- Leader: Unknown
- Dates active: July 1975 – April 1981
- Active regions: France (French Basque Country) Spain (Basque Country)
- Ideology: Anti-communism Neo-fascism Spanish nationalism
- Political position: Far-right
- Status: Inactive
- Size: Unknown
- Wars: Basque conflict

= Batallón Vasco Español =

Spanish terrorist group

The Batallón Vasco Español (BVE) (English: Spanish Basque Battalion), sometimes associated with the Alianza Apostólica Anticomunista (AAA) (English: Anti-Communist Apostolic Alliance), Antiterrorismo ETA (English: ETA Antiterrorism) or Triple A (English: Triple A), was a Spanish neo-fascist parapolice organization present mainly in the Basque Country and Southern France. It began operations in 1975, a year and a half after the murder of Luis Carrero Blanco by ETA and disbanded by April 1981. Some of its former members joined an organization formed not long after, known as the Grupos Antiterroristas de Liberación.
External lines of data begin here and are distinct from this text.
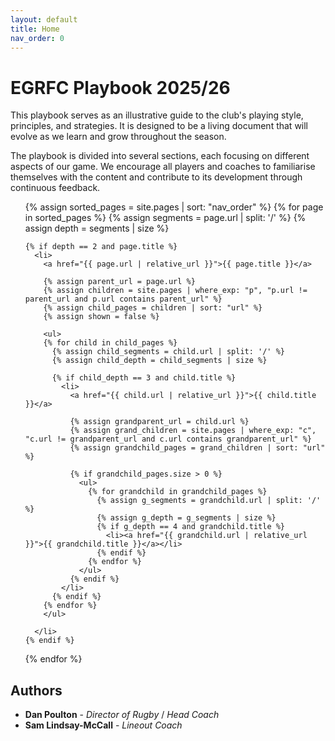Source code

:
 ```yaml
---
layout: default
title: Home
nav_order: 0
---
```


# EGRFC Playbook 2025/26

This playbook serves as an illustrative guide to the club's playing style, principles, and strategies. It is designed to be a living document that will evolve as we learn and grow throughout the season.

The playbook is divided into several sections, each focusing on different aspects of our game. We encourage all players and coaches to familiarise themselves with the content and contribute to its development through continuous feedback.
  
<div class="home-toc">
<ol>
  {% assign sorted_pages = site.pages | sort: "nav_order" %}
  {% for page in sorted_pages %}
    {% assign segments = page.url | split: '/' %}
    {% assign depth = segments | size %}

    {% if depth == 2 and page.title %}
      <li>
        <a href="{{ page.url | relative_url }}">{{ page.title }}</a>

        {% assign parent_url = page.url %}
        {% assign children = site.pages | where_exp: "p", "p.url != parent_url and p.url contains parent_url" %}
        {% assign child_pages = children | sort: "url" %}
        {% assign shown = false %}

        <ul>
        {% for child in child_pages %}
          {% assign child_segments = child.url | split: '/' %}
          {% assign child_depth = child_segments | size %}

          {% if child_depth == 3 and child.title %}
            <li>
              <a href="{{ child.url | relative_url }}">{{ child.title }}</a>

              {% assign grandparent_url = child.url %}
              {% assign grand_children = site.pages | where_exp: "c", "c.url != grandparent_url and c.url contains grandparent_url" %}
              {% assign grandchild_pages = grand_children | sort: "url" %}

              {% if grandchild_pages.size > 0 %}
                <ul>
                  {% for grandchild in grandchild_pages %}
                    {% assign g_segments = grandchild.url | split: '/' %}
                    {% assign g_depth = g_segments | size %}
                    {% if g_depth == 4 and grandchild.title %}
                      <li><a href="{{ grandchild.url | relative_url }}">{{ grandchild.title }}</a></li>
                    {% endif %}
                  {% endfor %}
                </ul>
              {% endif %}
            </li>
          {% endif %}
        {% endfor %}
        </ul>

      </li>
    {% endif %}
  {% endfor %}
</ol>
</div>


<!-- Authors (with placeholder content) -->
## Authors
- **Dan Poulton** - _Director of Rugby_ / _Head Coach_
- **Sam Lindsay-McCall** - _Lineout Coach_
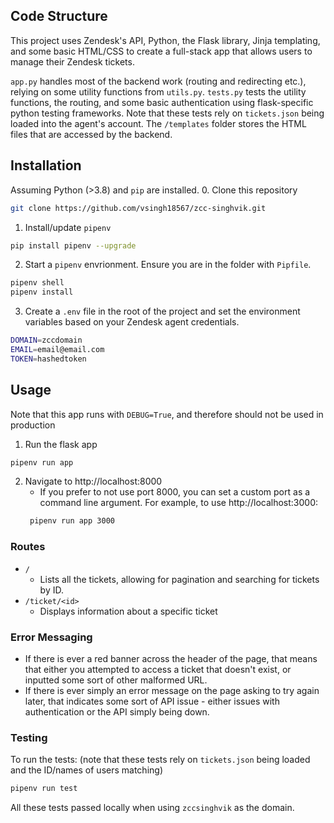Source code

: 
## Code Structure
This project uses Zendesk's API, Python, the Flask library, Jinja templating, and some basic HTML/CSS to create a full-stack app that allows
users to manage their Zendesk tickets.

`app.py` handles most of the backend work (routing and redirecting etc.), relying on some utility functions from 
`utils.py`. `tests.py` tests the utility functions, the routing, and some basic authentication using flask-specific 
python testing frameworks. Note that these tests rely on `tickets.json` being loaded into the agent's account.
The `/templates` folder stores the HTML files that are accessed by the backend. 


## Installation
Assuming Python (>3.8) and `pip` are installed.
0. Clone this repository
```bash
git clone https://github.com/vsingh18567/zcc-singhvik.git
```
1. Install/update `pipenv`
```bash
pip install pipenv --upgrade
```
2. Start a `pipenv` envrionment. Ensure you are in the folder with `Pipfile`.
```bash
pipenv shell
pipenv install
```
3. Create a `.env` file in the root of the project and set the environment variables based on your Zendesk agent
credentials.
```bash
DOMAIN=zccdomain
EMAIL=email@email.com
TOKEN=hashedtoken
```

## Usage
Note that this app runs with `DEBUG=True`, and therefore should not be used in production
1. Run the flask app
```bash
pipenv run app
```
2. Navigate to http://localhost:8000
   - If you prefer to not use port 8000, you can set a custom port as a command line argument. For example, to use
    http://localhost:3000:
   ```bash
    pipenv run app 3000
   ```


### Routes
- `/`
  - Lists all the tickets, allowing for pagination and searching for tickets by ID.
- `/ticket/<id>`
  - Displays information about a specific ticket
### Error Messaging
- If there is ever a red banner across the header of the page, that means that either you attempted to access a ticket
that doesn't exist, or inputted some sort of other malformed URL.
- If there is ever simply an error message on the page asking to try again later, that indicates some sort of 
API issue - either issues with authentication or the API simply being down.

### Testing
To run the tests: (note that these tests rely on `tickets.json` being loaded and the ID/names of users matching)
```bash
pipenv run test
```
All these tests passed locally when using `zccsinghvik` as the domain.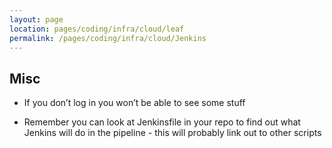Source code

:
 ```yaml
---
layout: page
location: pages/coding/infra/cloud/leaf
permalink: /pages/coding/infra/cloud/Jenkins
---
```

## Misc

  - If you don’t log in you won’t be able to see some stuff

  - Remember you can look at Jenkinsfile in your repo to find out what
    Jenkins will do in the pipeline - this will probably link out to
    other scripts
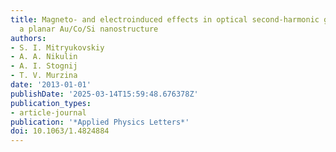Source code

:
 ```yaml
---
title: Magneto- and electroinduced effects in optical second-harmonic generation from
  a planar Au/Co/Si nanostructure
authors:
- S. I. Mitryukovskiy
- A. A. Nikulin
- A. I. Stognij
- T. V. Murzina
date: '2013-01-01'
publishDate: '2025-03-14T15:59:48.676378Z'
publication_types:
- article-journal
publication: '*Applied Physics Letters*'
doi: 10.1063/1.4824884
---
```


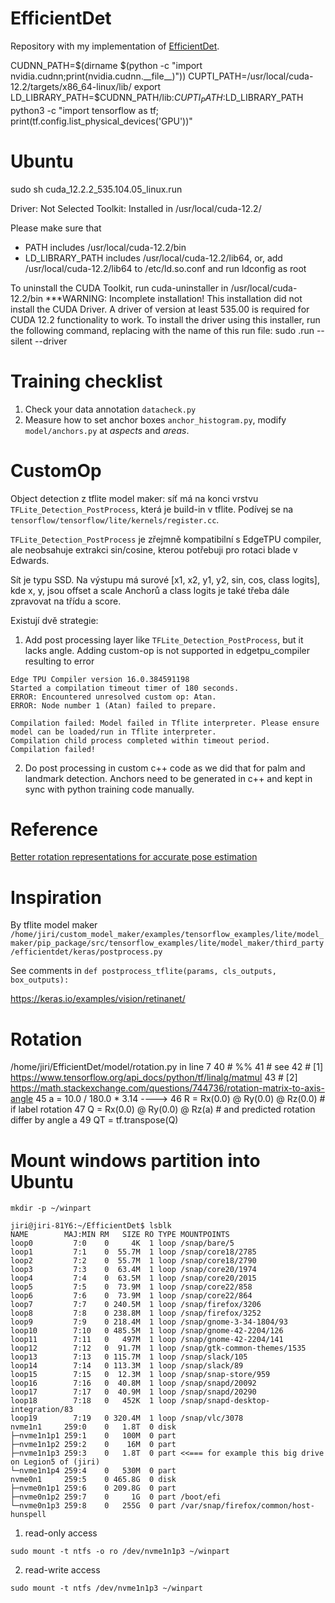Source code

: # EfficientDet

Repository with my implementation of [EfficientDet](https://arxiv.org/abs/1911.09070).

CUDNN_PATH=$(dirname $(python -c "import nvidia.cudnn;print(nvidia.cudnn.__file__)"))
CUPTI_PATH=/usr/local/cuda-12.2/targets/x86_64-linux/lib/
export LD_LIBRARY_PATH=$CUDNN_PATH/lib:$CUPTI_PATH:$LD_LIBRARY_PATH
python3 -c "import tensorflow as tf; print(tf.config.list_physical_devices('GPU'))"

# Ubuntu
sudo sh cuda_12.2.2_535.104.05_linux.run

Driver:   Not Selected
Toolkit:  Installed in /usr/local/cuda-12.2/

Please make sure that
 -   PATH includes /usr/local/cuda-12.2/bin
 -   LD_LIBRARY_PATH includes /usr/local/cuda-12.2/lib64, or, add /usr/local/cuda-12.2/lib64 to /etc/ld.so.conf and run ldconfig as root

To uninstall the CUDA Toolkit, run cuda-uninstaller in /usr/local/cuda-12.2/bin
***WARNING: Incomplete installation! This installation did not install the CUDA Driver. A driver of version at least 535.00 is required for CUDA 12.2 functionality to work.
To install the driver using this installer, run the following command, replacing <CudaInstaller> with the name of this run file:
    sudo <CudaInstaller>.run --silent --driver
# Training checklist
1. Check your data annotation `datacheck.py`
2. Measure how to set anchor boxes `anchor_histogram.py`, modify `model/anchors.py` at *aspects* and *areas*.

# CustomOp
Object detection z tflite model maker: síť má na konci vrstvu `TFLite_Detection_PostProcess`, která je build-in v tflite. Podívej se na `tensorflow/tensorflow/lite/kernels/register.cc`.

`TFLite_Detection_PostProcess` je zřejmně kompatibilní s EdgeTPU compiler, ale neobsahuje extrakci sin/cosine, kterou potřebuji pro rotaci blade v Edwards.

Sít je typu SSD. Na výstupu má surové
[x1, x2, y1, y2, sin, cos, class logits], kde x, y, jsou offset a scale Anchorů a class logits je také třeba dále zpravovat na třídu a score.

Existují dvě strategie:
1) Add post processing layer like `TFLite_Detection_PostProcess`, but it lacks angle. Adding custom-op is not supported in edgetpu_compiler resulting to error

```
Edge TPU Compiler version 16.0.384591198
Started a compilation timeout timer of 180 seconds.
ERROR: Encountered unresolved custom op: Atan.
ERROR: Node number 1 (Atan) failed to prepare.

Compilation failed: Model failed in Tflite interpreter. Please ensure model can be loaded/run in Tflite interpreter.
Compilation child process completed within timeout period.
Compilation failed! 
```

2) Do post processing in custom c++ code as we did that for palm and landmark detection. Anchors need to be generated in c++ and kept in sync with python training code manually.

# Reference
[Better rotation representations for accurate pose estimation](https://towardsdatascience.com/better-rotation-representations-for-accurate-pose-estimation-e890a7e1317f)

# Inspiration
By tflite model maker
`/home/jiri/custom_model_maker/examples/tensorflow_examples/lite/model_maker/pip_package/src/tensorflow_examples/lite/model_maker/third_party/efficientdet/keras/postprocess.py`

See comments in `def postprocess_tflite(params, cls_outputs, box_outputs):`

https://keras.io/examples/vision/retinanet/

# Rotation
/home/jiri/EfficientDet/model/rotation.py in line 7
      40 # %%
      41 # see
      42 # [1] https://www.tensorflow.org/api_docs/python/tf/linalg/matmul
      43 # [2] https://math.stackexchange.com/questions/744736/rotation-matrix-to-axis-angle
      45 a = 10.0 / 180.0 * 3.14
----> 46 R = Rx(0.0) @ Ry(0.0) @ Rz(0.0)  # if label rotation
      47 Q = Rx(0.0) @ Ry(0.0) @ Rz(a)  # and predicted rotation differ by angle a
     49 QT = tf.transpose(Q)

# Mount windows partition into Ubuntu
```
mkdir -p ~/winpart
```

```
jiri@jiri-81Y6:~/EfficientDet$ lsblk
NAME        MAJ:MIN RM   SIZE RO TYPE MOUNTPOINTS
loop0         7:0    0     4K  1 loop /snap/bare/5
loop1         7:1    0  55.7M  1 loop /snap/core18/2785
loop2         7:2    0  55.7M  1 loop /snap/core18/2790
loop3         7:3    0  63.4M  1 loop /snap/core20/1974
loop4         7:4    0  63.5M  1 loop /snap/core20/2015
loop5         7:5    0  73.9M  1 loop /snap/core22/858
loop6         7:6    0  73.9M  1 loop /snap/core22/864
loop7         7:7    0 240.5M  1 loop /snap/firefox/3206
loop8         7:8    0 238.8M  1 loop /snap/firefox/3252
loop9         7:9    0 218.4M  1 loop /snap/gnome-3-34-1804/93
loop10        7:10   0 485.5M  1 loop /snap/gnome-42-2204/126
loop11        7:11   0   497M  1 loop /snap/gnome-42-2204/141
loop12        7:12   0  91.7M  1 loop /snap/gtk-common-themes/1535
loop13        7:13   0 115.7M  1 loop /snap/slack/105
loop14        7:14   0 113.3M  1 loop /snap/slack/89
loop15        7:15   0  12.3M  1 loop /snap/snap-store/959
loop16        7:16   0  40.8M  1 loop /snap/snapd/20092
loop17        7:17   0  40.9M  1 loop /snap/snapd/20290
loop18        7:18   0   452K  1 loop /snap/snapd-desktop-integration/83
loop19        7:19   0 320.4M  1 loop /snap/vlc/3078
nvme1n1     259:0    0   1.8T  0 disk 
├─nvme1n1p1 259:1    0   100M  0 part 
├─nvme1n1p2 259:2    0    16M  0 part 
├─nvme1n1p3 259:3    0   1.8T  0 part <<=== for example this big drive on Legion5 of (jiri)
└─nvme1n1p4 259:4    0   530M  0 part 
nvme0n1     259:5    0 465.8G  0 disk 
├─nvme0n1p1 259:6    0 209.8G  0 part 
├─nvme0n1p2 259:7    0     1G  0 part /boot/efi
└─nvme0n1p3 259:8    0   255G  0 part /var/snap/firefox/common/host-hunspell
```

1) read-only access
```
sudo mount -t ntfs -o ro /dev/nvme1n1p3 ~/winpart
```

2) read-write access
```
sudo mount -t ntfs /dev/nvme1n1p3 ~/winpart
```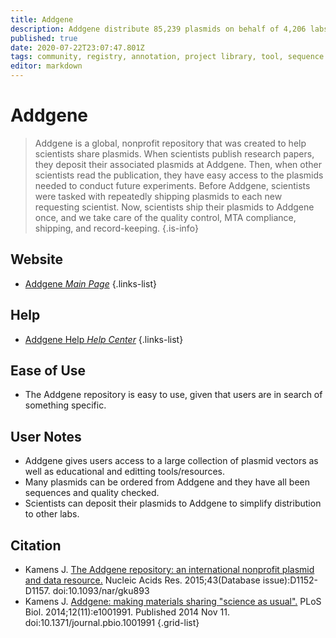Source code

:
 ```yaml
---
title: Addgene
description: Addgene distribute 85,239 plasmids on behalf of 4,206 labs from around the world. Addgene also produce 458 ready-to-use viral vectors from our plasmid collection. Find what you need for your next experiment.
published: true
date: 2020-07-22T23:07:47.801Z
tags: community, registry, annotation, project library, tool, sequence analysis, data capture, dna, resource center, database, resource, gene, data visualization, gene expression, data export, curated, regulation, library
editor: markdown
---
```


# Addgene

> Addgene is a global, nonprofit repository that was created to help scientists share plasmids. When scientists publish research papers, they deposit their associated plasmids at Addgene. Then, when other scientists read the publication, they have easy access to the plasmids needed to conduct future experiments. Before Addgene, scientists were tasked with repeatedly shipping plasmids to each new requesting scientist. Now, scientists ship their plasmids to Addgene once, and we take care of the quality control, MTA compliance, shipping, and record-keeping.
{.is-info}

 

## Website 

- [Addgene *Main Page*](https://www.addgene.org/#?)
 {.links-list}
 
 ## Help
 - [Addgene Help *Help Center*](https://help.addgene.org/hc/en-us)
 {.links-list}
 
 ## Ease of Use
 
 - The Addgene repository is easy to use, given that users are in search of something specific. 
 
 ## User Notes
 
 - Addgene gives users access to a large collection of plasmid vectors as well as educational and editting tools/resources. 
 - Many plasmids can be ordered from Addgene and they have all been sequences and quality checked. 
 - Scientists can deposit their plasmids to Addgene to simplify distribution to other labs. 
 
 ## Citation
 
- Kamens J. [The Addgene repository: an international nonprofit plasmid and data resource.](https://www.ncbi.nlm.nih.gov/pmc/articles/PMC4384007/) Nucleic Acids Res. 2015;43(Database issue):D1152-D1157. doi:10.1093/nar/gku893
- Kamens J. [Addgene: making materials sharing "science as usual".](https://journals.plos.org/plosbiology/article?id=10.1371/journal.pbio.1001991) PLoS Biol. 2014;12(11):e1001991. Published 2014 Nov 11. doi:10.1371/journal.pbio.1001991
{.grid-list}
The use of violence by the BVE was reported by ETA and its allies, who identified it as violence committed directly by the Spanish government against the Basque population. Manuel Fraga, former interior minister who was in office when the BVE was formed, defended it by saying it was a group of mayors who self-defended because ETA was going after them but had no influence in the course of the events.

==Attacks==
Attacks attributed to the Spanish Basque Battalion: (Note: This list may be incomplete, because many of their attacks were never claimed. Additionally the acronyms BVE and others (Guerrilleros de Cristo Rey, Antiterrorismo ETA, Primera Línea de Fuerza Nueva, Grupos Armados Españoles, Alianza Apóstolica Anticomunista, and later Grupos Antiterroristas de Liberación and GANE) seem to have been indistinctly used by the same Spanish nationalist networks capriciously.)
- 24 May 1978: Claimed assassination of José Martín Merquelanz Sarriegui, taxi driver from Irún, for allegedly helping an ETA militant escape. This assassination was originally attributed to ETA, but the organisation denied it.
- 21 December 1978: Assassination of José Miguel Beñarán, "Argala" (ETA militant who participated in the assassination of Luis Carrero Blanco in 1973), in Anglet. Carlos Gastón, member of the BVE was accused for this crime. Former OAS member Jean-Pierre Cherid took part in it.
- 25 June 1979: Assassination of Enrique Gómez Álvarez (alleged ETA militant) in Bayonne.
- 28 June 1979: Assassination of F. Martín Eizaguirre and Aurelio Fernández (alleged GRAPO militants) in Paris.
- 2 August 1979: Assassination of Juan J. Lopategui Carrasco (ETA militant) in Anglet.
- 28 September 1979: Assassination of Tomás Alba Irazusta, HB councillor, in his hometown of Astigarraga.
- 2 February 1980: Assassination of Jesús María Zubigaray Badiola, member of Euskadiko Ezkerra, in Hernani.
- 2 February 1980: Kidnapping and assassination of Yolanda González Martín (student and member of the Workers' Socialist Party) in Madrid. Members of Fuerza Nueva were arrested for this case, including a policeman.
- 19 April 1980: Claimed assassination of Felipe Sagarna Ormazábal, member of HB in Hernani.
- 8 May 1980: Assassination of María José Bravo del Barrio (student without known political relation) in San Sebastián.
- 11 June 1980: José Miguel Etxeberria killed in Ziburu.
- 30 August 1980: Assassination of Angel Etxaniz Olabarria, member of Herri Batasuna, in Ondarroa.
- 7 September 1980: Assassination of Miguel María Arbelaiz and Luis María Elizondo (HB members) in Hernani.
- 14 November 1980: Assassination of Esperanza Arana and Joaquín Alfonso Etxeberria (ETA militants) in Caracas.
- 14 November 1980: Assassination of Joaquín Antimasbere Escoz, a Gypsy scrap dealer (with no known political connection), in Hernani.
- 23 November 1980: Machine-gun attack against the Bar Hendayais in Hendaye. José Camio and Jean Pierre Aramendi (both without known political connections) were killed. Another 10 people were injured.
- 30 December 1980: Assassination of José Martín Sagardía Zaldua (ETA member) in Biarritz.
- 3 March 1981: Assassination of Francisco Javier Ansa Cincunegui, HB member, in Andoain.
- 23 April 1981: Assassination of Xavier Aguirre in Paris.